## Problem details
Report each line of the data below in which "receiver" appears.

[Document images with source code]
----------

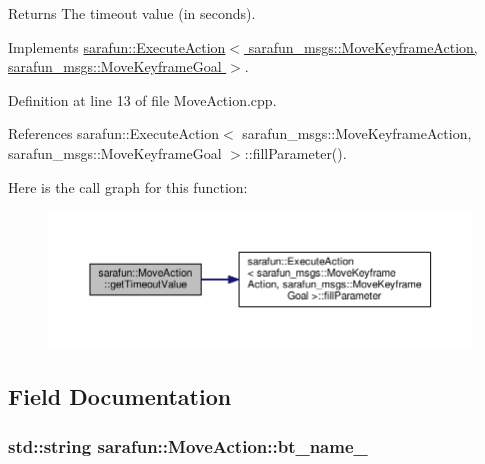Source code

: \begin{DoxyReturn}{Returns}
The timeout value (in seconds). 
\end{DoxyReturn}


Implements \hyperlink{classsarafun_1_1ExecuteAction_aba6cfa8a8ce19e735eb6394424df6d17_aba6cfa8a8ce19e735eb6394424df6d17}{sarafun\-::\-Execute\-Action$<$ sarafun\-\_\-msgs\-::\-Move\-Keyframe\-Action, sarafun\-\_\-msgs\-::\-Move\-Keyframe\-Goal $>$}.



Definition at line 13 of file Move\-Action.\-cpp.



References sarafun\-::\-Execute\-Action$<$ sarafun\-\_\-msgs\-::\-Move\-Keyframe\-Action, sarafun\-\_\-msgs\-::\-Move\-Keyframe\-Goal $>$\-::fill\-Parameter().



Here is the call graph for this function\-:\nopagebreak
\begin{figure}[H]
\begin{center}
\leavevmode
\includegraphics[width=350pt]{d6/d0e/classsarafun_1_1MoveAction_a3a0d4d2919b30b878c603a884db6a470_a3a0d4d2919b30b878c603a884db6a470_cgraph}
\end{center}
\end{figure}




\subsection{Field Documentation}
\hypertarget{classsarafun_1_1MoveAction_a8ae9ed380906de1299fdf28d43420b71_a8ae9ed380906de1299fdf28d43420b71}{
\subsubsection[{bt\-\_\-name\-\_\-}]{\setlength{\rightskip}{0pt plus 5cm}std\-::string sarafun\-::\-Move\-Action\-::bt\-\_\-name\-\_\-\hspace{0.3cm}{\ttfamily [private]}}}\label{classsarafun_1_1MoveAction_a8ae9ed380906de1299fdf28d43420b71_a8ae9ed380906de1299fdf28d43420b71}


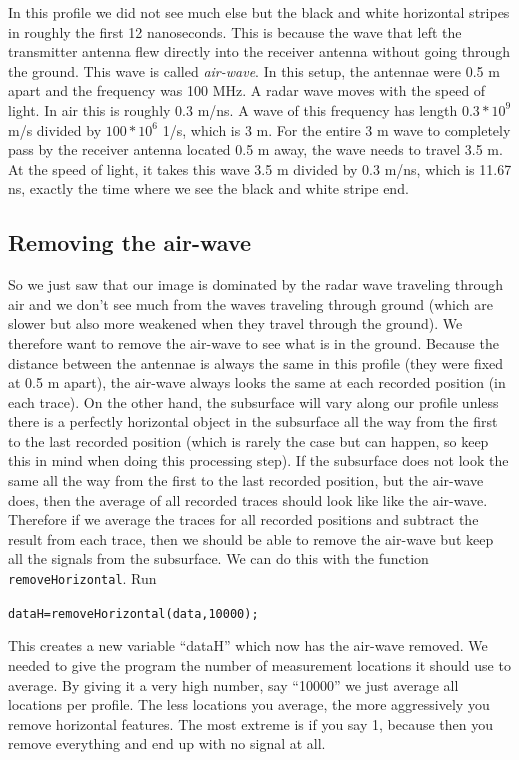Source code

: \documentclass[11pt]{article}
\begin{document}
In this profile we did not see much else but the black and white
horizontal stripes in roughly the first 12 nanoseconds. This is
because the wave that left the transmitter antenna flew directly into
the receiver antenna without going through the ground. This wave is
called \emph{air-wave}. In this setup, the antennae were 0.5 m apart
and the frequency was 100 MHz. A radar wave moves with the speed of
light. In air this is roughly 0.3 m/ns. A wave of this frequency has
length $0.3*10^9$ m/s divided by $100*10^6$ 1/s, which is 3 m. For the
entire 3 m wave to completely pass by the receiver antenna located 0.5
m away, the wave needs to travel 3.5 m. At the speed of light, it takes this
wave 3.5 m divided by 0.3 m/ns, which is 11.67 ns, exactly the time
where we see the black and white stripe end.

\subsection{Removing the air-wave}

So we just saw that our image is dominated by the radar wave traveling
through air and we don't see much from the waves traveling through
ground (which are slower but also more weakened when they travel
through the ground). We therefore want to remove the air-wave to see
what is in the ground. Because the distance between the antennae is
always the same in this profile (they were fixed at 0.5 m apart), the
air-wave always looks the same at each recorded position (in each
trace). On the other hand, the subsurface will vary along our profile
unless there is a perfectly horizontal object in the subsurface all
the way from the first to the last recorded position (which is rarely
the case but can happen, so keep this in mind when doing this
processing step). If the subsurface does not look the same all the way
from the first to the last recorded position, but the air-wave does,
then the average of all recorded traces should look like like the
air-wave. Therefore if we average the traces for all recorded
positions and subtract the result from each trace, then we should be
able to remove the air-wave but keep all the signals from the
subsurface. We can do this with the function
\verb#removeHorizontal#. Run

\qquad\verb#dataH=removeHorizontal(data,10000);#

This creates a new variable ``dataH'' which now has the air-wave
removed. We needed to give the program the number of measurement
locations it should use to average. By giving it a very high number,
say ``10000'' we just average all locations per profile. The less
locations you average, the more aggressively you remove horizontal
features. The most extreme is if you say 1, because then you remove
everything and end up with no signal at all.
\end{document}

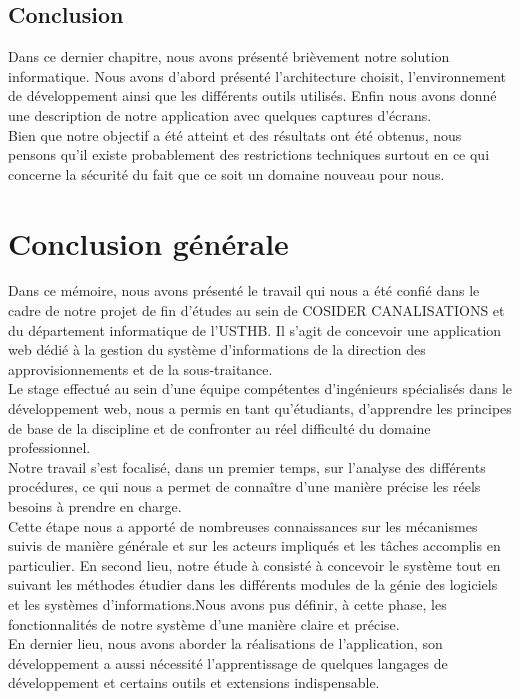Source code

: \documentclass{report}
\begin{document}
\section{Conclusion}
Dans ce dernier chapitre, nous avons présenté brièvement notre solution informatique. Nous avons d’abord présenté l’architecture choisit, l’environnement de développement ainsi que les différents outils utilisés.
Enfin nous avons donné une description de notre application avec quelques captures d'écrans.\\
Bien que notre objectif a été atteint et des résultats ont été obtenus, nous pensons qu’il existe probablement des restrictions techniques surtout en ce qui concerne la sécurité du fait que ce soit un domaine nouveau pour nous.



\chapter*{Conclusion générale}
Dans ce mémoire, nous avons présenté le travail qui nous a été confié dans le cadre de
notre projet de fin d’études au sein de COSIDER CANALISATIONS et du département informatique de l'USTHB. Il s’agit de concevoir une application web dédié à la gestion du système d'informations de la direction des approvisionnements et de la sous-traitance.\\
Le stage effectué au sein d'une équipe compétentes d'ingénieurs spécialisés dans le développement web, nous a permis en tant qu’étudiants, d’apprendre les principes de base de la discipline et de confronter au réel difficulté du domaine professionnel.\\
Notre travail s’est focalisé, dans un premier temps, sur l'analyse des différents procédures,
ce qui nous a permet de connaître d'une manière précise les réels besoins à prendre en charge.\\
Cette étape nous a apporté de nombreuses connaissances sur les mécanismes suivis de manière générale et sur les acteurs impliqués et les tâches accomplis en particulier.
En second lieu, notre étude à consisté à concevoir le système tout en suivant les méthodes étudier dans les différents modules de la génie des logiciels et les systèmes d'informations.Nous avons pus définir, à cette phase, les fonctionnalités de notre système d'une manière claire et précise.\\
En dernier lieu, nous avons aborder la réalisations de l'application, son développement a aussi nécessité l’apprentissage de quelques langages de développement et certains outils et extensions indispensable.\\
\end{document}

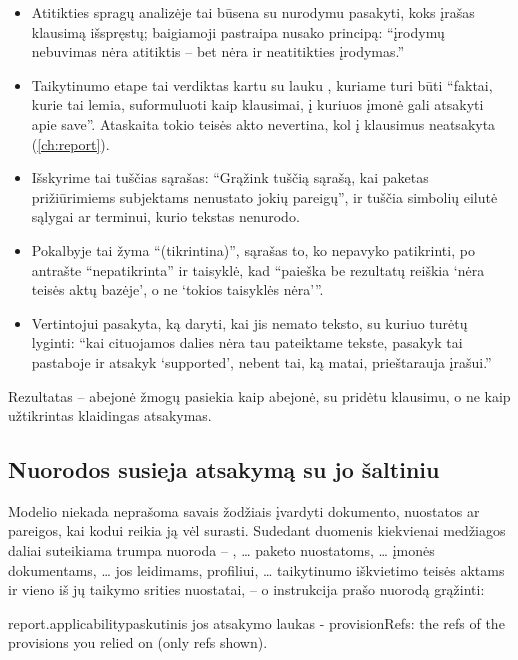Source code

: \begin{itemize}
  \item Atitikties spragų analizėje tai būsena  su nurodymu pasakyti, koks
    įrašas klausimą išspręstų; baigiamoji pastraipa nusako principą: \enquote{įrodymų nebuvimas
    nėra atitiktis -- bet nėra ir neatitikties įrodymas.}
  \item Taikytinumo etape tai verdiktas  kartu su lauku
    , kuriame turi būti \enquote{faktai, kurie tai lemia, suformuluoti
    kaip klausimai, į kuriuos įmonė gali atsakyti apie save}. Ataskaita tokio teisės akto
    nevertina, kol į klausimus neatsakyta (\cref{ch:report}).
  \item Išskyrime tai tuščias sąrašas: \enquote{Grąžink tuščią sąrašą, kai paketas
    prižiūrimiems subjektams nenustato jokių pareigų}, ir tuščia simbolių eilutė sąlygai ar terminui,
    kurio tekstas nenurodo.
  \item Pokalbyje tai žyma \enquote{(tikrintina)}, sąrašas to, ko nepavyko patikrinti, po
    antrašte \enquote{nepatikrinta} ir taisyklė, kad \enquote{paieška be rezultatų reiškia
    \enquote{nėra teisės aktų bazėje}, o ne \enquote{tokios taisyklės nėra}}.
  \item Vertintojui pasakyta, ką daryti, kai jis nemato teksto, su kuriuo turėtų lyginti:
    \enquote{kai cituojamos dalies nėra tau pateiktame tekste, pasakyk tai pastaboje ir
    atsakyk \enquote{supported}, nebent tai, ką matai, prieštarauja įrašui.}
\end{itemize}

Rezultatas -- abejonė žmogų pasiekia kaip abejonė, su pridėtu klausimu, o ne kaip užtikrintas
klaidingas atsakymas.

\subsection{Nuorodos susieja atsakymą su jo šaltiniu}

Modelio niekada neprašoma savais žodžiais įvardyti dokumento, nuostatos ar pareigos, kai kodui
reikia ją vėl surasti. Sudedant duomenis kiekvienai medžiagos daliai suteikiama trumpa
nuoroda -- ,  … paketo nuostatoms,  … įmonės dokumentams,
 … jos leidimams,  profiliui,  … taikytinumo iškvietimo
teisės aktams ir  vieno iš jų taikymo srities nuostatai, -- o instrukcija prašo
nuorodą grąžinti:

\begin{promptexcerpt}{report.applicability}{paskutinis jos atsakymo laukas}
- provisionRefs: the refs of the provisions you relied on (only refs shown).
\end{promptexcerpt}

----------

## The answer
the receiver antenna without going through the ground. This wave is
entire 3 m wave to completely pass by the receiver antenna located 0.5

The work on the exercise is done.